*** Data to use ***
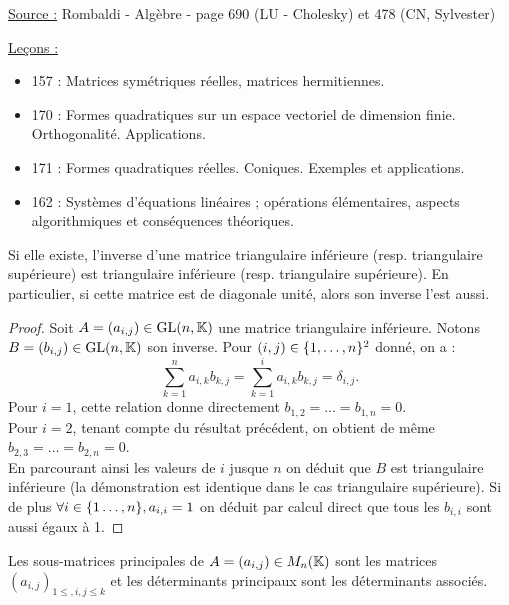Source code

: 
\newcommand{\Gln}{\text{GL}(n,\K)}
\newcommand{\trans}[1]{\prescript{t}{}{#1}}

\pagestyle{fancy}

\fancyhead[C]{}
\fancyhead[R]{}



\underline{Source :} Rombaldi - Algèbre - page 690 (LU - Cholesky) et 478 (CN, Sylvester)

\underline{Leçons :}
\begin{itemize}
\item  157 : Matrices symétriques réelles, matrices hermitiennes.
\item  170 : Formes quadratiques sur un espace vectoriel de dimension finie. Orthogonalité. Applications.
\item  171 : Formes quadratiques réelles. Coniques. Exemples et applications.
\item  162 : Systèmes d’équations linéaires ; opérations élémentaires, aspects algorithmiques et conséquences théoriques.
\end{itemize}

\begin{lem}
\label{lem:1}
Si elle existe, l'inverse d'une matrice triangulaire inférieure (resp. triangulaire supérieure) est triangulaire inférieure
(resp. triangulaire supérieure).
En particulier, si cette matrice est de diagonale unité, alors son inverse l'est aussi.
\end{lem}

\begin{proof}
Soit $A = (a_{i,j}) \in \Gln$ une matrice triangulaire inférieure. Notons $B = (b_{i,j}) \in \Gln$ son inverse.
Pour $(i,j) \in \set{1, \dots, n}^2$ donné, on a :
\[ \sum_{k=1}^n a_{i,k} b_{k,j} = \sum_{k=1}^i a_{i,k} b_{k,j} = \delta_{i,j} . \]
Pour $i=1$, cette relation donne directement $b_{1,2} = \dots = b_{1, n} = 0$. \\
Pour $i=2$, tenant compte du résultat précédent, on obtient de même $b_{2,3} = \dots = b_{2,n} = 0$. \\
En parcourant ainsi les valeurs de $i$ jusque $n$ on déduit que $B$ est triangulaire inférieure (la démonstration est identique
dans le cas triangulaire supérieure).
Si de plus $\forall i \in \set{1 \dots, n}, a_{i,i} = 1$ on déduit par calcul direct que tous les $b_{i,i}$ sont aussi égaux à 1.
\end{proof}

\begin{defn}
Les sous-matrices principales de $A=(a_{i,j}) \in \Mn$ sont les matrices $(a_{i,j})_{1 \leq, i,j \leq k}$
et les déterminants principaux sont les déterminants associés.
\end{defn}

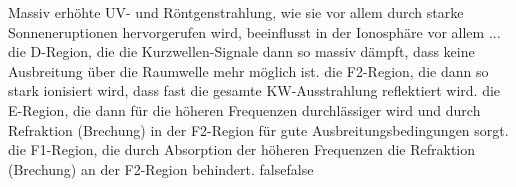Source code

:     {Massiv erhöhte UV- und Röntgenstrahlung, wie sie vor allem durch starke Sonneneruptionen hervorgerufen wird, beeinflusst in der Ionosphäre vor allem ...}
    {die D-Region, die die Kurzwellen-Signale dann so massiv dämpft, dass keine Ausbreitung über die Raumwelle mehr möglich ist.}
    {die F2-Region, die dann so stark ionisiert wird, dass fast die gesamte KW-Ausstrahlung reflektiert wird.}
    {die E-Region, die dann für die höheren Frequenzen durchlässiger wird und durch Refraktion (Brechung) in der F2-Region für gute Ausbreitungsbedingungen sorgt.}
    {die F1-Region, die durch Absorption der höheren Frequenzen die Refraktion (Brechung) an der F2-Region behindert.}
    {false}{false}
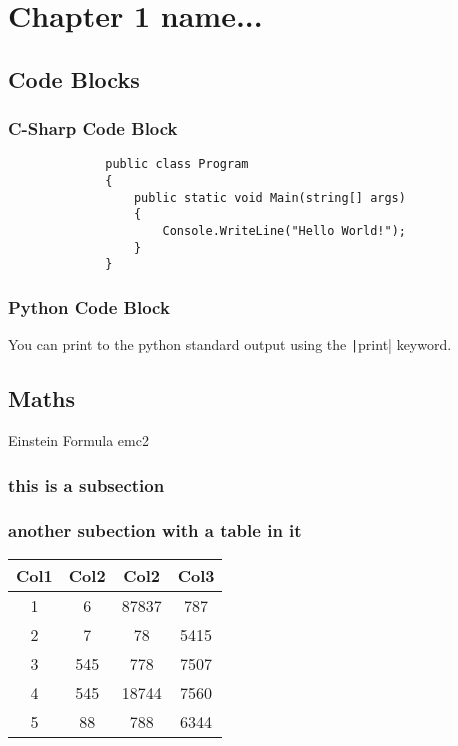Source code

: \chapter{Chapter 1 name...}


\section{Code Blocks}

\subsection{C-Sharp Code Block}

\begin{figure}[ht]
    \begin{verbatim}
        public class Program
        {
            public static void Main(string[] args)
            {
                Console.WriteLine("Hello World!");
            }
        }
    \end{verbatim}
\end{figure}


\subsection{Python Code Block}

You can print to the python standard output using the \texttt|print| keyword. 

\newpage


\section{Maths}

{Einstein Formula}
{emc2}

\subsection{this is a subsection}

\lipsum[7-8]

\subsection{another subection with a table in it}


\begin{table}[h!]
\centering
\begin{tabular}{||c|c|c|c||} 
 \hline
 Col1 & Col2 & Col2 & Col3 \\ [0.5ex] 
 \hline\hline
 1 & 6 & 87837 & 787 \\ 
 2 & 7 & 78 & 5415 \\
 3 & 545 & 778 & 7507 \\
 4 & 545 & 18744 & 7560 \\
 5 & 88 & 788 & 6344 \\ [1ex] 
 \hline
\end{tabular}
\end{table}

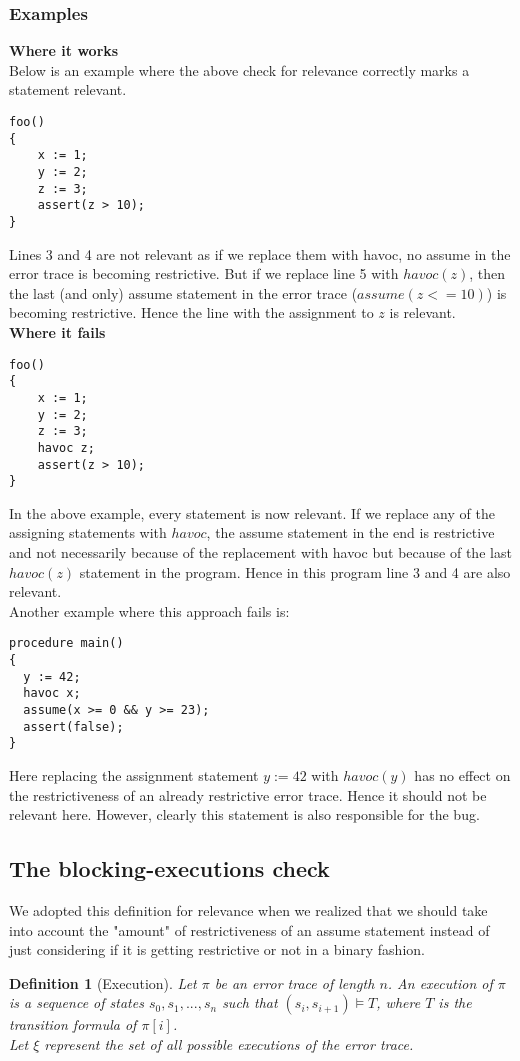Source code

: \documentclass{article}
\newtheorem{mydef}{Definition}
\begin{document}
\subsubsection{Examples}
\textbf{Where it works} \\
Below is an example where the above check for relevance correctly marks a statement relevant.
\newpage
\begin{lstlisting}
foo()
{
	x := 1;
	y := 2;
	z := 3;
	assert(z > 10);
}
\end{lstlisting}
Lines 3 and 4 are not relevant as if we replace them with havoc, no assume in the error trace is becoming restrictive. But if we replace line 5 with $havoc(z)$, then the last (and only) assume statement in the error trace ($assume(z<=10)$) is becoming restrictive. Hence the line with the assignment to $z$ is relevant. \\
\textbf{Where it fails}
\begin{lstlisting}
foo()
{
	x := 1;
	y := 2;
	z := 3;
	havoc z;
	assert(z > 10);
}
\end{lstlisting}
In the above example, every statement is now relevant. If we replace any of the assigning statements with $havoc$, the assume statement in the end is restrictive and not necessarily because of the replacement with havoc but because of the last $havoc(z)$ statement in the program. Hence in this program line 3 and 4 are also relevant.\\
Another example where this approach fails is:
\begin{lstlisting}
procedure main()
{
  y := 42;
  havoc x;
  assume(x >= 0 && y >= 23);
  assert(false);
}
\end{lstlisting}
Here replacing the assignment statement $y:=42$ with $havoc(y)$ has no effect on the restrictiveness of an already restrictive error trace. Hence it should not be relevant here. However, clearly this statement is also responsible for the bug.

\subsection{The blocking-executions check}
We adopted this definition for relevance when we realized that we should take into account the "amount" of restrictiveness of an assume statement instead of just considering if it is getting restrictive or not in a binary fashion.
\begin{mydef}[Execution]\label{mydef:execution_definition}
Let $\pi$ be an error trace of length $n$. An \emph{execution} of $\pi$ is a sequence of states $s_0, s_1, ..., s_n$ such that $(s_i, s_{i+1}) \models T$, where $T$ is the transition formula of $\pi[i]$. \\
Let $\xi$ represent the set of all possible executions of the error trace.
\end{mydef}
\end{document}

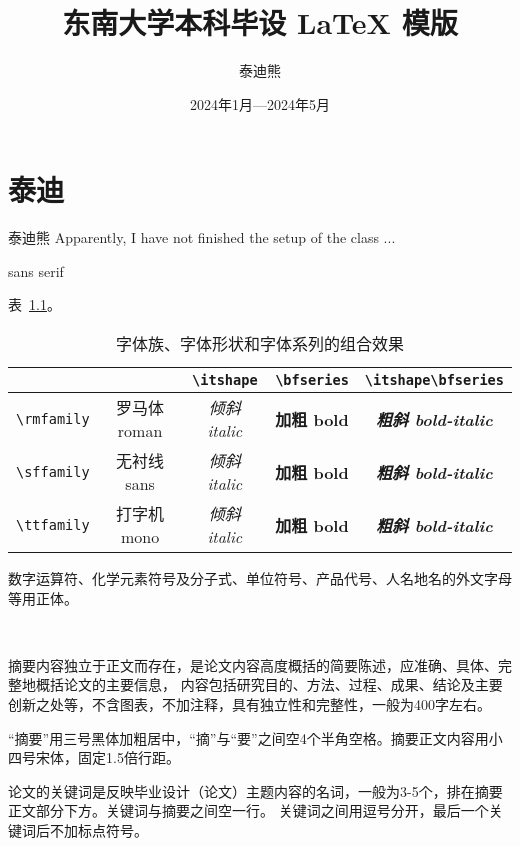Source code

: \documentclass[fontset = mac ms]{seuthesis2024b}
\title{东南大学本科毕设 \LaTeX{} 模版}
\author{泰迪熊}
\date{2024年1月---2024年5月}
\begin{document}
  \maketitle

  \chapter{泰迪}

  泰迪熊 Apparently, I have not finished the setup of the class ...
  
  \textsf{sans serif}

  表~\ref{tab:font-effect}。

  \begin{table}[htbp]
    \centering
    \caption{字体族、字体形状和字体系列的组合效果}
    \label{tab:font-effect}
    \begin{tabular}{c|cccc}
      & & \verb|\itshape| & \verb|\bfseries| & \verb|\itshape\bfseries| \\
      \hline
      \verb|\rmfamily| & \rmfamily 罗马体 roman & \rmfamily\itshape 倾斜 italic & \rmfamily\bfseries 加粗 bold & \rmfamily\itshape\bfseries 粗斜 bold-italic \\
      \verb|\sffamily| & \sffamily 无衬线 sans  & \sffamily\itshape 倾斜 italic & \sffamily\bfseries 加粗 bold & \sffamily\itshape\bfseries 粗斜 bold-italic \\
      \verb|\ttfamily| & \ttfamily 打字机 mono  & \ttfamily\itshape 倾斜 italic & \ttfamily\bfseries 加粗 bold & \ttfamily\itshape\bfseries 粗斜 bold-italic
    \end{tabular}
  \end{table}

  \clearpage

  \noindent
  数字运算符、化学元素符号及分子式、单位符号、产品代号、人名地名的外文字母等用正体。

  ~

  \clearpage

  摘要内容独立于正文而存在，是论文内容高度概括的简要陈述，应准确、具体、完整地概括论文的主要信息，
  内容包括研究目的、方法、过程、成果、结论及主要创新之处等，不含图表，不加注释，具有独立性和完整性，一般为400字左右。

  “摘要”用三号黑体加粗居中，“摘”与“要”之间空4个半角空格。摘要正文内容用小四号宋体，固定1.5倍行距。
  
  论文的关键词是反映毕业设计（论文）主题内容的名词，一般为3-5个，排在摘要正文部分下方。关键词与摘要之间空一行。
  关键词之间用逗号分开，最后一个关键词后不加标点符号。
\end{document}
*** End of Data to use ***
→ **Task prompt**
Wherever "Pour" appears in the listing, report the line it is on.

→ **Output below**
Pour $(i,j) \in \set{1, \dots, n}^2$ donné, on a :
Pour $i=1$, cette relation donne directement $b_{1,2} = \dots = b_{1, n} = 0$. \\
Pour $i=2$, tenant compte du résultat précédent, on obtient de même $b_{2,3} = \dots = b_{2,n} = 0$. \\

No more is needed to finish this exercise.